### Your task
Repeat only the lines below from the one containing "This repository contains" through the one containing "- reading and", inclusive, exactly as written.

(Data extracted from a collection)

____

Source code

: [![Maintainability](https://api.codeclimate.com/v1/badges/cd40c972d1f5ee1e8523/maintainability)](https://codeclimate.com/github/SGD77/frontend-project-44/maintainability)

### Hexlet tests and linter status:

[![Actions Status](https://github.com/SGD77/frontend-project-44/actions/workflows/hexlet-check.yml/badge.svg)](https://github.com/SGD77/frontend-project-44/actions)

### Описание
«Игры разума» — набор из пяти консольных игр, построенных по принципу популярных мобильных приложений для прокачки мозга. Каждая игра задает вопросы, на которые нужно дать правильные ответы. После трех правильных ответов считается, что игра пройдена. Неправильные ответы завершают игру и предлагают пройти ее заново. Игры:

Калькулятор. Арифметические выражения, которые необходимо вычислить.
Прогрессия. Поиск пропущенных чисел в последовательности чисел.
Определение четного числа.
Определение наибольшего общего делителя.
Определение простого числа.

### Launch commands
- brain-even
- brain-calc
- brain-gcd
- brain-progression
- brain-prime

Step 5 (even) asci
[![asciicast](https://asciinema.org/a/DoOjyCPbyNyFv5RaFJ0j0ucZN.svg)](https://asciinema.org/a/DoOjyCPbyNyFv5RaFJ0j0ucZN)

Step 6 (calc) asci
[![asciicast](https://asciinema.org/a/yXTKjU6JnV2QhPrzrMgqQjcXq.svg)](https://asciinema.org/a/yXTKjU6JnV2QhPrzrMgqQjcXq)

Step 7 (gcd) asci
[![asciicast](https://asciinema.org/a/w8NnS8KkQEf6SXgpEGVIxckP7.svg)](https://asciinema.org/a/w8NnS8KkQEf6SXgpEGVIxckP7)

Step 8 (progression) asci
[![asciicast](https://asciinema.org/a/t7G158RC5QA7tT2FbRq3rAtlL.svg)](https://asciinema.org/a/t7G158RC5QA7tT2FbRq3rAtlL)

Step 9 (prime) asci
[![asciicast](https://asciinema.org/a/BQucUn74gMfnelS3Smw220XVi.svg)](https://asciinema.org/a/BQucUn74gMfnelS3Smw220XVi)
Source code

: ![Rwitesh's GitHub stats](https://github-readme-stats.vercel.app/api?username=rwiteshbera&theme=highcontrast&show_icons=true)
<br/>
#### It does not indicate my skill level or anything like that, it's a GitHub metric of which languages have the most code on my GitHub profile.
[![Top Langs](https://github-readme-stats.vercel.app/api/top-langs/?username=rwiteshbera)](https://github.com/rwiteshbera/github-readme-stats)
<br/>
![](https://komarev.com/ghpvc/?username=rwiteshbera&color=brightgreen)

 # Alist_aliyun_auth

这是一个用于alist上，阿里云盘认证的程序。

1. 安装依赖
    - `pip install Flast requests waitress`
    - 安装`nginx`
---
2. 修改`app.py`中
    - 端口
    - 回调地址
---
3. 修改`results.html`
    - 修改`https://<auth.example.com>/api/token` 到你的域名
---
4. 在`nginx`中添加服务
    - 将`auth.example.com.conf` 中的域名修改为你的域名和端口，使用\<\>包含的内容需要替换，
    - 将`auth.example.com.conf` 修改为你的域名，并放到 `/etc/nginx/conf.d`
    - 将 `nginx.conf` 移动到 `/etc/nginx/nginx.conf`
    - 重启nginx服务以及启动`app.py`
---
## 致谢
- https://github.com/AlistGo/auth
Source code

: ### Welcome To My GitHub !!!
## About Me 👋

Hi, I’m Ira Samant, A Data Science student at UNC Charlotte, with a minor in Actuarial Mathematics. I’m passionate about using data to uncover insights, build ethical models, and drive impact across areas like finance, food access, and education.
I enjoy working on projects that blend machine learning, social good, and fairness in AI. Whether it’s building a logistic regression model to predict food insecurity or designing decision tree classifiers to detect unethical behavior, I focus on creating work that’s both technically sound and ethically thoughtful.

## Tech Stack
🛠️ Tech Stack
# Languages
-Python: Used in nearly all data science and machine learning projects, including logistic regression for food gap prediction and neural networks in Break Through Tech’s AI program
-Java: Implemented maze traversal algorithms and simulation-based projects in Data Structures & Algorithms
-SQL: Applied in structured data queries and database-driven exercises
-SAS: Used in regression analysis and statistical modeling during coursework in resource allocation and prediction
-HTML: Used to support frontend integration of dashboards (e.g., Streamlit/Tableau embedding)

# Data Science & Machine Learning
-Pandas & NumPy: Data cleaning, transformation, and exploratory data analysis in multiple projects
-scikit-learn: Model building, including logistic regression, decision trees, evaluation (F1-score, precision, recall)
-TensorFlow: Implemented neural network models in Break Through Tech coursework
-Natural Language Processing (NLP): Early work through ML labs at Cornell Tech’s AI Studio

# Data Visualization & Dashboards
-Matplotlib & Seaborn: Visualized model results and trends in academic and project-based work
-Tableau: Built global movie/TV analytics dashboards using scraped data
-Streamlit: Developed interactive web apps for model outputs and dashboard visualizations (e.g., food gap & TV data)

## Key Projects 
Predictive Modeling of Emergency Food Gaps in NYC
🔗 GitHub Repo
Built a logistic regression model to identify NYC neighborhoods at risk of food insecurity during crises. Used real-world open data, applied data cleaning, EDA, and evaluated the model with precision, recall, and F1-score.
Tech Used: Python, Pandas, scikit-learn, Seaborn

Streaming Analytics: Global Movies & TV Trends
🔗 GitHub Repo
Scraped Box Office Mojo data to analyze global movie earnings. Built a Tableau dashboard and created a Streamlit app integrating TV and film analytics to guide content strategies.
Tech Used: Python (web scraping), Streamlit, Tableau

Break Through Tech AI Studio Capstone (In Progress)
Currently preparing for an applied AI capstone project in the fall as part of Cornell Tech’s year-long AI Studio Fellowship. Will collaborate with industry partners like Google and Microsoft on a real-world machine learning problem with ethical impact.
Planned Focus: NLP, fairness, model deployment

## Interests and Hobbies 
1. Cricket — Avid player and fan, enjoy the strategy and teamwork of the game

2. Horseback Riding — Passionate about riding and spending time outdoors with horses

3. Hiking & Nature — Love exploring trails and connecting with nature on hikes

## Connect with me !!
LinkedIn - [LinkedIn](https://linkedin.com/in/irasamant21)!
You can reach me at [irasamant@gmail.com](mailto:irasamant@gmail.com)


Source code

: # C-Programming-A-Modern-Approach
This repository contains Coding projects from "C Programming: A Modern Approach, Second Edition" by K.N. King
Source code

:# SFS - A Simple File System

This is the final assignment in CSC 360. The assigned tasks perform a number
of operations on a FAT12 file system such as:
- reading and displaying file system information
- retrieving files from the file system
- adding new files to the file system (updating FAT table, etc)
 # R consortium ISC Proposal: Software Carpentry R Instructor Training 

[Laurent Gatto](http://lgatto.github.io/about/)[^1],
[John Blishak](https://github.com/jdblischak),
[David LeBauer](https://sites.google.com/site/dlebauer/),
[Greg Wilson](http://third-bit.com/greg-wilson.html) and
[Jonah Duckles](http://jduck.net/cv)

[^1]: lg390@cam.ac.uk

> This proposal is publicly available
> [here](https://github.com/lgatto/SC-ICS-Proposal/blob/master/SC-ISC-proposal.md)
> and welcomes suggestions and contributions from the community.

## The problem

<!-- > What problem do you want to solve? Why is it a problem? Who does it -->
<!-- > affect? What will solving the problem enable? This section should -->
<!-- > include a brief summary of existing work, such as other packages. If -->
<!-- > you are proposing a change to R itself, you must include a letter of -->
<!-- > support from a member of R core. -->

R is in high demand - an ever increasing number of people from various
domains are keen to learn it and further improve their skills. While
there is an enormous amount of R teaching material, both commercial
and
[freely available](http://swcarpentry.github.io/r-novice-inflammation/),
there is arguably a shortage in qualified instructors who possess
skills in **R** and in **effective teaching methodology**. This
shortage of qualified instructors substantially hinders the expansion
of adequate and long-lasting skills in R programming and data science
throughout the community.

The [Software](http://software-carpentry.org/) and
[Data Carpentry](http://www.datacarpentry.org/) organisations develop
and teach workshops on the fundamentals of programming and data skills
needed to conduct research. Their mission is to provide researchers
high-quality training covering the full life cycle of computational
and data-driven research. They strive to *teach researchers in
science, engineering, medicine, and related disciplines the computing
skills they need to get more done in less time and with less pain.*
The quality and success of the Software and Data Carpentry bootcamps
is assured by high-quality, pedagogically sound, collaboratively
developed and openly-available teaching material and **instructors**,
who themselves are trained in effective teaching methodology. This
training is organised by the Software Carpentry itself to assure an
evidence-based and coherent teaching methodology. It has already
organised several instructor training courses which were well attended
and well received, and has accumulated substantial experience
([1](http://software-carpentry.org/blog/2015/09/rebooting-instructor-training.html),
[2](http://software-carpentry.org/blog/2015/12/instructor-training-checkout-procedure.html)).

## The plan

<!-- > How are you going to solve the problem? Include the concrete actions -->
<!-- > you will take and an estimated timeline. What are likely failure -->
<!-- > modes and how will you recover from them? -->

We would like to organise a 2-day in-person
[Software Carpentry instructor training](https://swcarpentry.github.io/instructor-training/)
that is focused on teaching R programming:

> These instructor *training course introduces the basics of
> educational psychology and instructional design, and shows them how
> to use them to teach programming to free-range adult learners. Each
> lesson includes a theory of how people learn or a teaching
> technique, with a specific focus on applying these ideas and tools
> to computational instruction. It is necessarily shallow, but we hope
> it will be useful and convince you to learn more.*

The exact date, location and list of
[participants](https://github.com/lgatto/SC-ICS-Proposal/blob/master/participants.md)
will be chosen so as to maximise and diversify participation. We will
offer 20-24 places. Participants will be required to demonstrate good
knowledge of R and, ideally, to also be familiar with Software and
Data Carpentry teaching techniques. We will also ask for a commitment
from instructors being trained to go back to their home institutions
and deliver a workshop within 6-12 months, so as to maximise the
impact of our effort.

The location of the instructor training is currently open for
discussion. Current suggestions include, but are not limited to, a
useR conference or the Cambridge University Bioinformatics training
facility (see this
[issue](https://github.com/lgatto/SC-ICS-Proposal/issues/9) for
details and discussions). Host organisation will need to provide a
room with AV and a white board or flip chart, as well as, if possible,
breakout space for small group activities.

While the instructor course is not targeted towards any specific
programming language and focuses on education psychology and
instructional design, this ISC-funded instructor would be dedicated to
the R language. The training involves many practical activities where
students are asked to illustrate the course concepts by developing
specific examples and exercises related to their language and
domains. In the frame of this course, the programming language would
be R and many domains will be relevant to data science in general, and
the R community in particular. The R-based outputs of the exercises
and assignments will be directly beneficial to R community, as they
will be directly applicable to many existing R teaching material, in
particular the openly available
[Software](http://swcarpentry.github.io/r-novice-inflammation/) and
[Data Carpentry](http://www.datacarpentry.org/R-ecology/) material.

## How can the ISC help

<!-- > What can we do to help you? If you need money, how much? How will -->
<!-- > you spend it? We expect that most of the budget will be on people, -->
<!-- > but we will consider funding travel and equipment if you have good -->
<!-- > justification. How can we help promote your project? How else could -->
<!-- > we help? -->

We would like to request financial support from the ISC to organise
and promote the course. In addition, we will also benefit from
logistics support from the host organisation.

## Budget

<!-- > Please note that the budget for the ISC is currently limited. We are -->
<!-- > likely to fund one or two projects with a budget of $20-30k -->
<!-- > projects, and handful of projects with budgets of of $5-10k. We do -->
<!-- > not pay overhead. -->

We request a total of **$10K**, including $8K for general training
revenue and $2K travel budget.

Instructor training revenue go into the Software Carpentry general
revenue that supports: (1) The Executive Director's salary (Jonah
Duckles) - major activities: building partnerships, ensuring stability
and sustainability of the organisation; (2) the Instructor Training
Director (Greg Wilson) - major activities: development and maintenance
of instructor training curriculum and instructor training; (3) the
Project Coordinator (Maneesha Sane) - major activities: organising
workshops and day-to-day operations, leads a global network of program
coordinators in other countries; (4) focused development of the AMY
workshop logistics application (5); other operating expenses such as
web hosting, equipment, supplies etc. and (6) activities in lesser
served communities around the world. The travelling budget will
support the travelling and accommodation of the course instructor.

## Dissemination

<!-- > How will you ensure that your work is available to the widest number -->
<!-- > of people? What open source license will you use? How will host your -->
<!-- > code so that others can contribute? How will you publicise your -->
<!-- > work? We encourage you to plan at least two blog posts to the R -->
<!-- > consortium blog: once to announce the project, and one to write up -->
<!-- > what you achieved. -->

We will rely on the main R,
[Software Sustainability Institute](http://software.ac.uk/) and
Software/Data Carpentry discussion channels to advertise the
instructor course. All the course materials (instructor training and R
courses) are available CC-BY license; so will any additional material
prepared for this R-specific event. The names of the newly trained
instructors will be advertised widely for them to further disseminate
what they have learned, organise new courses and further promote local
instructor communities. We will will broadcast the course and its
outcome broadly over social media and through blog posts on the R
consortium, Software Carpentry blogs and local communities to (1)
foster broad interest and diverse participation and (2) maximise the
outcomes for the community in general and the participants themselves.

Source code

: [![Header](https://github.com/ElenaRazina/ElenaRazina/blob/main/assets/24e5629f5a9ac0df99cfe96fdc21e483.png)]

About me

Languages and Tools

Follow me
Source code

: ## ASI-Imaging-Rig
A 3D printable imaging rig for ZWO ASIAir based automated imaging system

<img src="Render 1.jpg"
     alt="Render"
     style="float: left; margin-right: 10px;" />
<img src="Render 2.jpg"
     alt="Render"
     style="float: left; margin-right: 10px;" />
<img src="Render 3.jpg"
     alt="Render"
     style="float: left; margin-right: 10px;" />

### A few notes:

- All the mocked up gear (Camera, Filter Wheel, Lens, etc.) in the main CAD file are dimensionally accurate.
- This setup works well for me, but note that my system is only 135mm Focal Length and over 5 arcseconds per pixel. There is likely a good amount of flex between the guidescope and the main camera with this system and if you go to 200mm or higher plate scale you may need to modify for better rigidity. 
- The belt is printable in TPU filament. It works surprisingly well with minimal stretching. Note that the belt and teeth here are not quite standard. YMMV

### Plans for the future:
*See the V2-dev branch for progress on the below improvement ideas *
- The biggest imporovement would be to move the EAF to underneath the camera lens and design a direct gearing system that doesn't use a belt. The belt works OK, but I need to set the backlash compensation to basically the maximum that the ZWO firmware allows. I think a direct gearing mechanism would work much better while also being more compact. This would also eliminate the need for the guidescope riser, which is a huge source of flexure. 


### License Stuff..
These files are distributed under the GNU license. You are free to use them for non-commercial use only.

____

### Response below
This repository contains Coding projects from "C Programming: A Modern Approach, Second Edition" by K.N. King
Source code

:# SFS - A Simple File System

This is the final assignment in CSC 360. The assigned tasks perform a number
of operations on a FAT12 file system such as:
- reading and displaying file system information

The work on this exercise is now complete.